Dr. Kofi Dompere On Nkrumahs Scientific Thinking 9

Posted: January 31, 2015 at 1:54 am


without comments

Feature Article of Saturday, 31 January 2015

Columnist: Kwarteng, Francis

On the topic of the utility of reading to personal growth, intellectual development, moral refinement, and development economics, K.B. Asante recalls of Nkrumah, of his reading habits, writing accordingly: He was an avid reader and enjoyed the company of intellectuals and men of ideas, especially those whose views were similar to his own. Nkrumah was therefore aware of the trends of development economics (See Asantes essay Nkrumah and State Enterprises).
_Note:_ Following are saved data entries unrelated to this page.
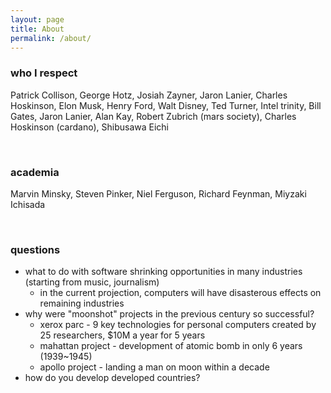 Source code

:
 ```yaml
---
layout: page
title: About
permalink: /about/
---
```


### who I respect 
 Patrick Collison, George Hotz, Josiah Zayner, Jaron Lanier, Charles Hoskinson, Elon Musk, Henry Ford, Walt Disney, Ted Turner, Intel trinity, Bill Gates, Jaron Lanier, Alan Kay, Robert Zubrich (mars society), Charles Hoskinson (cardano), Shibusawa Eichi

&nbsp;

### academia
 Marvin Minsky, Steven Pinker, Niel Ferguson, Richard Feynman, Miyzaki Ichisada

&nbsp;

### questions
- what to do with software shrinking opportunities in many industries (starting from music, journalism) 
    - in the current projection, computers will have disasterous effects on remaining industries
- why were "moonshot" projects in the previous century so successful?
    - xerox parc - 9 key technologies for personal computers created by 25 researchers, $10M a year for 5 years 
    - mahattan project - development of atomic bomb in only 6 years (1939~1945) 
    - apollo project - landing a man on moon within a decade
- how do you develop developed countries? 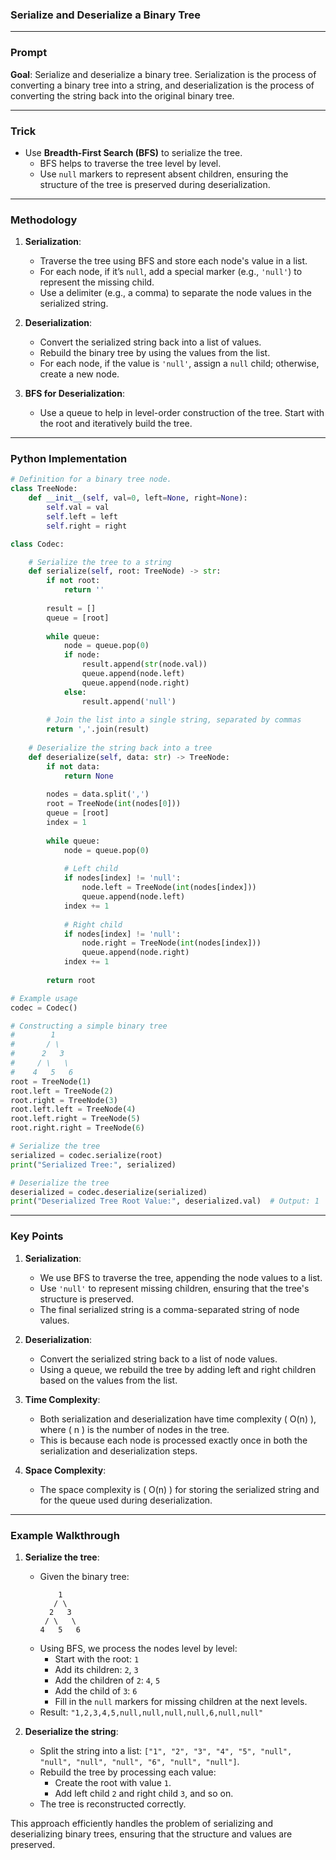 ### **Serialize and Deserialize a Binary Tree**

---

### **Prompt**  
**Goal**: Serialize and deserialize a binary tree. Serialization is the process of converting a binary tree into a string, and deserialization is the process of converting the string back into the original binary tree.

---

### **Trick**  
- Use **Breadth-First Search (BFS)** to serialize the tree.  
  - BFS helps to traverse the tree level by level.
  - Use `null` markers to represent absent children, ensuring the structure of the tree is preserved during deserialization.

---

### **Methodology**  

1. **Serialization**:  
   - Traverse the tree using BFS and store each node's value in a list.  
   - For each node, if it’s `null`, add a special marker (e.g., `'null'`) to represent the missing child.  
   - Use a delimiter (e.g., a comma) to separate the node values in the serialized string.

2. **Deserialization**:  
   - Convert the serialized string back into a list of values.
   - Rebuild the binary tree by using the values from the list.
   - For each node, if the value is `'null'`, assign a `null` child; otherwise, create a new node.

3. **BFS for Deserialization**:  
   - Use a queue to help in level-order construction of the tree. Start with the root and iteratively build the tree.

---

### **Python Implementation**

```python
# Definition for a binary tree node.
class TreeNode:
    def __init__(self, val=0, left=None, right=None):
        self.val = val
        self.left = left
        self.right = right

class Codec:

    # Serialize the tree to a string
    def serialize(self, root: TreeNode) -> str:
        if not root:
            return ''
        
        result = []
        queue = [root]
        
        while queue:
            node = queue.pop(0)
            if node:
                result.append(str(node.val))
                queue.append(node.left)
                queue.append(node.right)
            else:
                result.append('null')
        
        # Join the list into a single string, separated by commas
        return ','.join(result)
    
    # Deserialize the string back into a tree
    def deserialize(self, data: str) -> TreeNode:
        if not data:
            return None
        
        nodes = data.split(',')
        root = TreeNode(int(nodes[0]))
        queue = [root]
        index = 1
        
        while queue:
            node = queue.pop(0)
            
            # Left child
            if nodes[index] != 'null':
                node.left = TreeNode(int(nodes[index]))
                queue.append(node.left)
            index += 1
            
            # Right child
            if nodes[index] != 'null':
                node.right = TreeNode(int(nodes[index]))
                queue.append(node.right)
            index += 1
        
        return root

# Example usage
codec = Codec()

# Constructing a simple binary tree
#        1
#       / \
#      2   3
#     / \   \
#    4   5   6
root = TreeNode(1)
root.left = TreeNode(2)
root.right = TreeNode(3)
root.left.left = TreeNode(4)
root.left.right = TreeNode(5)
root.right.right = TreeNode(6)

# Serialize the tree
serialized = codec.serialize(root)
print("Serialized Tree:", serialized)

# Deserialize the tree
deserialized = codec.deserialize(serialized)
print("Deserialized Tree Root Value:", deserialized.val)  # Output: 1
```

---

### **Key Points**  

1. **Serialization**:  
   - We use BFS to traverse the tree, appending the node values to a list.
   - Use `'null'` to represent missing children, ensuring that the tree's structure is preserved.
   - The final serialized string is a comma-separated string of node values.

2. **Deserialization**:  
   - Convert the serialized string back to a list of node values.
   - Using a queue, we rebuild the tree by adding left and right children based on the values from the list.

3. **Time Complexity**:  
   - Both serialization and deserialization have time complexity \( O(n) \), where \( n \) is the number of nodes in the tree.
   - This is because each node is processed exactly once in both the serialization and deserialization steps.

4. **Space Complexity**:  
   - The space complexity is \( O(n) \) for storing the serialized string and for the queue used during deserialization.

---

### **Example Walkthrough**

1. **Serialize the tree**:
   - Given the binary tree:
     ```
         1
        / \
       2   3
      / \   \
     4   5   6
     ```
   - Using BFS, we process the nodes level by level:
     - Start with the root: `1`
     - Add its children: `2`, `3`
     - Add the children of `2`: `4`, `5`
     - Add the child of `3`: `6`
     - Fill in the `null` markers for missing children at the next levels.
   - Result: `"1,2,3,4,5,null,null,null,null,6,null,null"`

2. **Deserialize the string**:
   - Split the string into a list: `["1", "2", "3", "4", "5", "null", "null", "null", "null", "6", "null", "null"]`.
   - Rebuild the tree by processing each value:
     - Create the root with value `1`.
     - Add left child `2` and right child `3`, and so on.
   - The tree is reconstructed correctly.

This approach efficiently handles the problem of serializing and deserializing binary trees, ensuring that the structure and values are preserved.
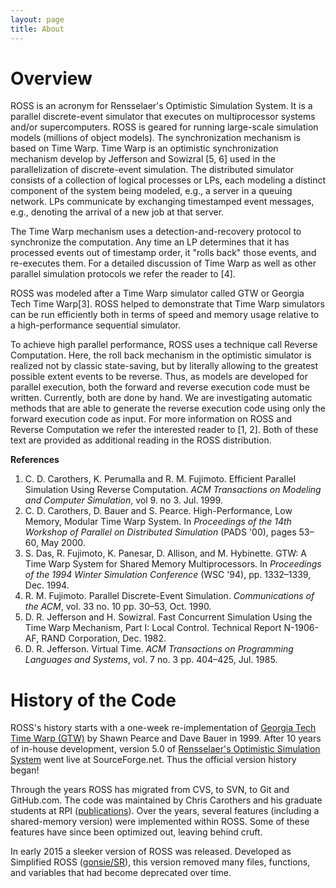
 ```yaml
---
layout: page
title: About
---
```


# Overview

ROSS is an acronym for Rensselaer's Optimistic Simulation System.
It is a parallel discrete-event simulator that executes on multiprocessor systems and/or supercomputers.
ROSS is geared for running large-scale simulation models (millions of object models).
The synchronization mechanism is based on Time Warp.
Time Warp is an optimistic synchronization mechanism develop by Jefferson and Sowizral [5, 6] used in the parallelization of discrete-event simulation.
The distributed simulator consists of a collection of logical processes or LPs, each modeling a distinct component of the system being modeled, e.g., a server in a queuing network.
LPs communicate by exchanging timestamped event messages, e.g., denoting the arrival of a new job at that server.

The Time Warp mechanism uses a detection-and-recovery protocol to synchronize the computation.
Any time an LP determines that it has processed events out of timestamp order, it "rolls back" those events, and re-executes them.
For a detailed discussion of Time Warp as well as other parallel simulation protocols we refer the reader to [4].

ROSS was modeled after a Time Warp simulator called GTW or Georgia Tech Time Warp[3].
ROSS helped to demonstrate that Time Warp simulators can be run efficiently both in terms of speed and memory usage relative to a high-performance sequential simulator.

To achieve high parallel performance, ROSS uses a technique call Reverse Computation.
Here, the roll back mechanism in the optimistic simulator is realized not by classic state-saving, but by literally allowing to the greatest possible extent events to be reverse.
Thus, as models are developed for parallel execution, both the forward and reverse execution code must be written.
Currently, both are done by hand.
We are investigating automatic methods that are able to generate the reverse execution code using only the forward execution code as input.
For more information on ROSS and Reverse Computation we refer the interested reader to [1, 2].
Both of these text are provided as additional reading in the ROSS distribution.

**References**

1. C. D. Carothers, K. Perumalla and R. M. Fujimoto. Efficient Parallel Simulation Using Reverse Computation. *ACM Transactions on Modeling and Computer Simulation*, vol 9. no 3. Jul. 1999.
2. C. D. Carothers, D. Bauer and S. Pearce. High-Performance, Low Memory, Modular Time Warp System. In *Proceedings of the 14th Workshop of Parallel on Distributed Simulation* (PADS '00), pages 53&ndash;60, May 2000.
3. S. Das, R. Fujimoto, K. Panesar, D. Allison, and M. Hybinette. GTW: A Time Warp System for Shared Memory Multiprocessors. In *Proceedings of the 1994 Winter Simulation Conference* (WSC '94),  pp. 1332&ndash;1339, Dec. 1994.
4. R. M. Fujimoto. Parallel Discrete-Event Simulation. *Communications of the ACM*, vol. 33 no. 10 pp. 30&ndash;53, Oct. 1990.
5. D. R. Jefferson and H. Sowizral. Fast Concurrent Simulation Using the Time Warp Mechanism, Part I: Local Control. Technical Report N-1906-AF, RAND Corporation, Dec. 1982.
6. D. R. Jefferson. Virtual Time. *ACM Transactions on Programming Languages and Systems*, vol. 7 no. 3 pp. 404&ndash;425, Jul. 1985.

# History of the Code

ROSS's history starts with a one-week re-implementation of [Georgia Tech Time Warp (GTW)](http://www.cc.gatech.edu/computing/pads/tech-parallel-gtw.html) by Shawn Pearce and Dave Bauer in 1999.
After 10 years of in-house development, version 5.0 of [Rensselaer's Optimistic Simulation System](http://sourceforge.net/projects/pdes/) went live at SourceForge.net.
Thus the official version history began!

Through the years ROSS has migrated from CVS, to SVN, to Git and GitHub.com.
The code was maintained by Chris Carothers and his graduate students at RPI ([publications](http://cs.rpi.edu//~chrisc/#publications)).
Over the years, several features (including a shared-memory version) were implemented within ROSS.
Some of these features have since been optimized out, leaving behind cruft.

In early 2015 a sleeker version of ROSS was released.
Developed as Simplified ROSS ([gonsie/SR](http://github.com/gonsie/SR)), this version removed many files, functions, and variables that had become deprecated over time.
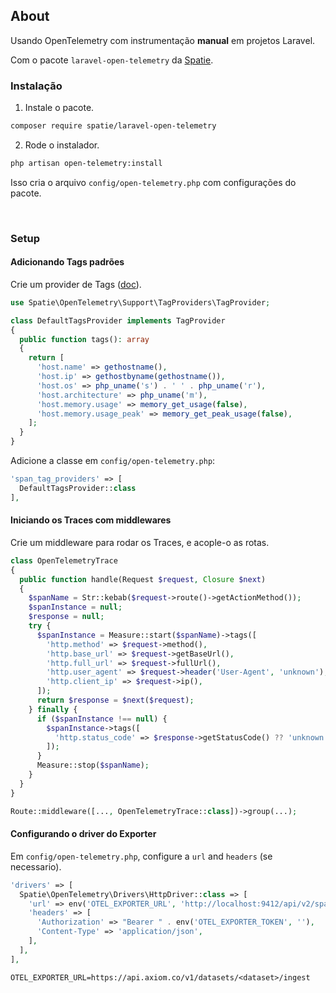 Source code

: ## About

Usando OpenTelemetry com instrumentação **manual** em projetos Laravel.

Com o pacote `laravel-open-telemetry` da [Spatie](https://spatie.be/docs/laravel-open-telemetry/v1/introduction).

### Instalação

1. Instale o pacote.

```bash
composer require spatie/laravel-open-telemetry
```

2. Rode o instalador.

```bash
php artisan open-telemetry:install
```

Isso cria o arquivo `config/open-telemetry.php` com configurações do pacote.

</br>

### Setup

#### Adicionando Tags padrões

Crie um provider de Tags ([doc](https://spatie.be/docs/laravel-open-telemetry/v1/basic-usage/adding-tags)).

```php
use Spatie\OpenTelemetry\Support\TagProviders\TagProvider;

class DefaultTagsProvider implements TagProvider
{
  public function tags(): array
  {
    return [
      'host.name' => gethostname(),
      'host.ip' => gethostbyname(gethostname()),
      'host.os' => php_uname('s') . ' ' . php_uname('r'),
      'host.architecture' => php_uname('m'),
      'host.memory.usage' => memory_get_usage(false),
      'host.memory.usage_peak' => memory_get_peak_usage(false),
    ];
  }
}
```

Adicione a classe em `config/open-telemetry.php`:

```php
'span_tag_providers' => [
  DefaultTagsProvider::class
],
```

#### Iniciando os Traces com middlewares

Crie um middleware para rodar os Traces, e acople-o as rotas.

```php
class OpenTelemetryTrace
{
  public function handle(Request $request, Closure $next)
  {
    $spanName = Str::kebab($request->route()->getActionMethod());
    $spanInstance = null;
    $response = null;
    try {
      $spanInstance = Measure::start($spanName)->tags([
        'http.method' => $request->method(),
        'http.base_url' => $request->getBaseUrl(),
        'http.full_url' => $request->fullUrl(),
        'http.user_agent' => $request->header('User-Agent', 'unknown'),
        'http.client_ip' => $request->ip(),
      ]);
      return $response = $next($request);
    } finally {
      if ($spanInstance !== null) {
        $spanInstance->tags([
          'http.status_code' => $response->getStatusCode() ?? 'unknown',
        ]);
      }
      Measure::stop($spanName);
    }
  }
}
```

```php
Route::middleware([..., OpenTelemetryTrace::class])->group(...);
```

#### Configurando o driver do Exporter

Em `config/open-telemetry.php`, configure a `url` and `headers` (se necessario).

```php
'drivers' => [
  Spatie\OpenTelemetry\Drivers\HttpDriver::class => [
    'url' => env('OTEL_EXPORTER_URL', 'http://localhost:9412/api/v2/spans'),
    'headers' => [
      'Authorization' => "Bearer " . env('OTEL_EXPORTER_TOKEN', ''),
      'Content-Type' => 'application/json',
    ],
  ],
],
```

```
OTEL_EXPORTER_URL=https://api.axiom.co/v1/datasets/<dataset>/ingest
```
This type of constructive collaboration is what we previously referred to as spatial, an interactive configuration that has contributed to the success of the so-called Rwandan Model (Rwandan Economic Miracle, or Rwandan Experiment) as well as to the praxis of Kagames enlightenment and knowledgeability about development questions, innovative strategies for political maneuverability of his opponents, and intellectual cosmopolitanism.

The irony of Kagames exemplary reading posture, nonetheless, is that while Britain is Rwandas biggest donor, whose contributions to Rwandas GDP amounts to about 70%, Kagames intellectual and ideational sympathies lie with Singapore, not Britain, to which he looks for innovative praxes of development strategies, tactics of political pragmatism as it relates to the particularity of Rwandas recent history, and useful models of technocracy. In that case, then, the proposition of spatial constructive collaboration, experimental as it may be in its underpinnings of philosophical temperament, collaterally carries with it a portmanteau of implications for converting functional knowledge acquired through ones quality reading, travels, and strategic association with knowledgeable persons into intelligence. This process of conversion requires the operational variables of imagination, intuition, vision, and personal, or collective, initiative for effectuation of material success. It may also entail huge costs of emotional and physical exertion.

Accordingly as a matter of further emphasis, going back to one of our primordial remarks we should want to state categorically that, Prof. Domperes timely advice was in direct response to those Ghanaian university students and professors who had complained to him about the inability of some major ideas imported from the West to solve African problems, if effectively. This is a controversial supposition as a matter of principle. On the one hand not all of these questionable drab ideas are, in and of themselves, foreign in philosophical content or in cultural texture. Many of these ideas are actually originated in the partisan political manufactories of Ghanas winner-takes-all capitalism, a system largely borrowed idea from America and which a cross-section of the American electorate wants to see radically revised, somewhat molded on a standard potters wheel of Gandhian economics.

Proponents of Gandhian economics, not dissimilar to proponents of Nkrumahs mixed economy, the Nordic Model, Beijing Consensus (market socialism), or Keynesian economics, arguably prefer Keynesian economics to the classical model where, as in the latter case shadow forces purportedly regulate and steer supernatural engines of economic activities under oversights of theoretical designations of transcendental mystery and under jolts of revisional impenetrability, as though the greedy calculus of human intentions does not matter in the dynamics of market economy. The Chinese, who are under no illusions as to the realistic caliber of Adam Smiths invisible hand successfully shaping and directing economic activities, have realized the moral weaknesses of unfettered capitalism and, accordingly, restructured the theory and praxis of market economy to fit a model the Chinese Communist Party (CCP) calls socialist market economy, or socialist-oriented market economy in line with the political economy of Vietnam.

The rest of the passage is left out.